Replacing a Network Element Config System with Git

In this post I’ll explore replacing the heart of a network operating system’s configuration mechanism with the software developers take on version control. It can be argued that network operating systems, or at least good ones, already have a version control system. It’s that very system that allows you to roll back and carry out operations like commit-confirmed. More specifically, this is a version control system like Git but not specifically git.

As my day job rotates around Junos, I’ll concentrate on that. So why would anyone want to rip out the heart of Junos and replace it with a git backed directory full of configuration snippets? Software developers and now automation skilled engineers want the advantages of being able to treat the network like any other service delivering node. Imagine committing human readable configuration snippets to a network configuration directory and having the network check it out and do something with it.

Junos already has a configuration engine capable of rollbacks and provides sanity through semantic and syntax commit time checks. Mgd (the service you interact with) provides mechanisms to render interfaces through YANG models and generates the very configuration tree you interact with. You could say mgd takes care of the git like mechanisms for you but interactively. Through a user interface, a user loads text, XML or JSON snippets into mgd instead of text files. Instead of a git commit, mgd commits the new semantically checked configuration tree to the data store and then performs syntax and logic checking. I believe the gains from mgd outweigh the loss in perceived flexibility from using a version control piece of software like git. Check out RFC 6241 for the intricacies on NETCONF, which mandates the data store functionality which Junos is built upon. This mechanism has been there for twenty years and is not an afterthought to keep up with trends.

As an attempt to provide some defining language, I want to describe what my take on primitives, artefacts and assets are. These can all be version controlled using git or whatever your tool of choice is.

Primitives

VLANs, VxLANs, IP ranges, port numbers, ASNs etc

Artefacts

Configuration templates (J2, Moustache, language native templating), Terraform resources, service descriptors etc to be consumed by a workflow (machine or human driven)

Assets

Generated configuration state items in a network element native language or high level tool like Terraform HCL.

These components allow your configuration pipeline, whether a CI/CD system or workflow engine to change the state of your network element, satisfying the asset input conditions.

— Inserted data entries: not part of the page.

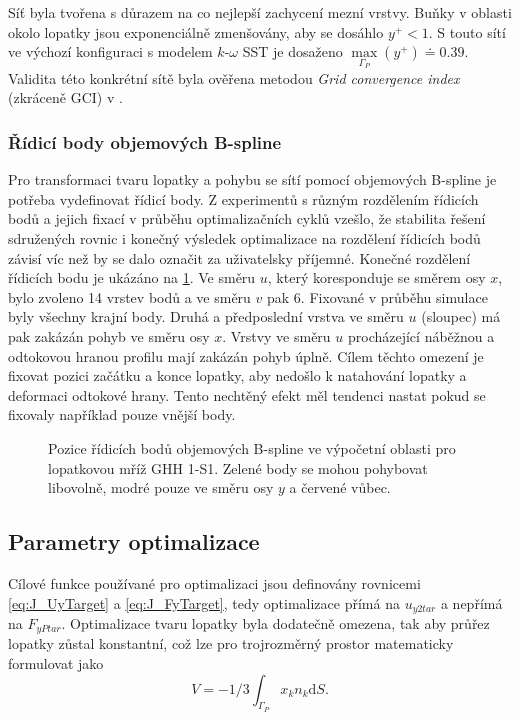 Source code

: Síť byla tvořena s důrazem na co nejlepší zachycení mezní vrstvy. Buňky v oblasti okolo lopatky jsou exponenciálně zmenšovány, aby se dosáhlo $ y^+ < 1 $.
S touto sítí ve výchozí konfiguraci s modelem $k\text{-}\omega$ SST je dosaženo $ \max\limits_{\Gamma_P}(y^+) \doteq 0.39 $. Validita této konkrétní sítě byla ověřena metodou \textit{Grid convergence index} (zkráceně GCI) v \cite{tater2021mesh}.


\subsubsection{Řídicí body objemových B-spline}
Pro transformaci tvaru lopatky a pohybu se sítí pomocí objemových B-spline je potřeba vydefinovat řídicí body. Z experimentů s různým rozdělením řídicích bodů a jejich fixací v průběhu optimalizačních cyklů vzešlo, že stabilita řešení sdružených rovnic i konečný výsledek optimalizace na rozdělení řídicích bodů závisí víc než by se dalo označit za uživatelsky příjemné. Konečné rozdělení řídicích bodu je ukázáno na \ref{fig:ghs1_cps}. Ve směru $ u $, který koresponduje se směrem osy $ x $, bylo zvoleno 14 vrstev bodů a ve směru $ v $ pak 6. Fixované v průběhu simulace byly všechny krajní body. Druhá a předposlední vrstva ve směru $ u $ (sloupec) má pak zakázán pohyb ve směru osy $ x $. Vrstvy ve směru $ u $ procházející náběžnou a odtokovou hranou profilu mají zakázán pohyb úplně. Cílem těchto omezení je fixovat pozici začátku a konce lopatky, aby nedošlo k natahování lopatky a deformaci odtokové hrany. Tento nechtěný efekt měl tendenci nastat pokud se fixovaly například pouze vnější body.
\begin{figure}
	\centering
	\def\svgwidth{1\textwidth}
	\graphicspath{{img/inkscape/}}
	
	\caption[Pozice řídicích bodů]{Pozice řídicích bodů objemových B-spline ve výpočetní oblasti pro lopatkovou mříž GHH 1-S1. Zelené body se mohou pohybovat libovolně, modré pouze ve směru osy $ y $ a červené vůbec.}
	\label{fig:ghs1_cps}
\end{figure}


\subsection{Parametry optimalizace}
Cílové funkce používané pro optimalizaci jsou definovány rovnicemi \ref{eq:J_UyTarget} a \ref{eq:J_FyTarget}, tedy optimalizace přímá na $ u_{y2tar} $ a nepřímá na $ F_{yPtar} $. Optimalizace tvaru lopatky byla dodatečně omezena, tak aby průřez lopatky zůstal konstantní, což lze pro trojrozměrný prostor matematicky formulovat jako \cite{adjoint2020foam}
\begin{equation} 
V=-1/3\int_{\Gamma_P}x_kn_k\mathrm{d}S.
\end{equation}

The description I gave earlier: “Imagine committing human readable configuration snippets to a network configuration directory and having the network check it out and do something with it.” is a basic description for a ‘component’ within a CI/CD pipeline. Engineers can check configuration asset fragments into a repository for the pipeline to check them out, perform some pre-tests, merge and post-test. Depending on what your pipeline actually does, with an operating system like Junos that already performs sanity semantic and syntax checking, you’re actually just doubling up the work higher up in the layers. It’s worth knowing what you’re dealing with before generating work for yourself. Generating the assets from artefacts and primitives however is always low hanging fruit.

Summary

Whilst the notion of replacing the guts of a network element with something like Git seems attractive, a lot of engineering time has been spent creating these network operating systems, a lot of user time has been spent getting the best out of them and many problems you may not be aware of have been solved before the industry got to this point of pondering. Moving your service logic upwards to a set of workflows, with primitive, artefact and asset management however makes perfect sense. This becomes your go to abstraction layer, leaving much of the value in place lower down the stack.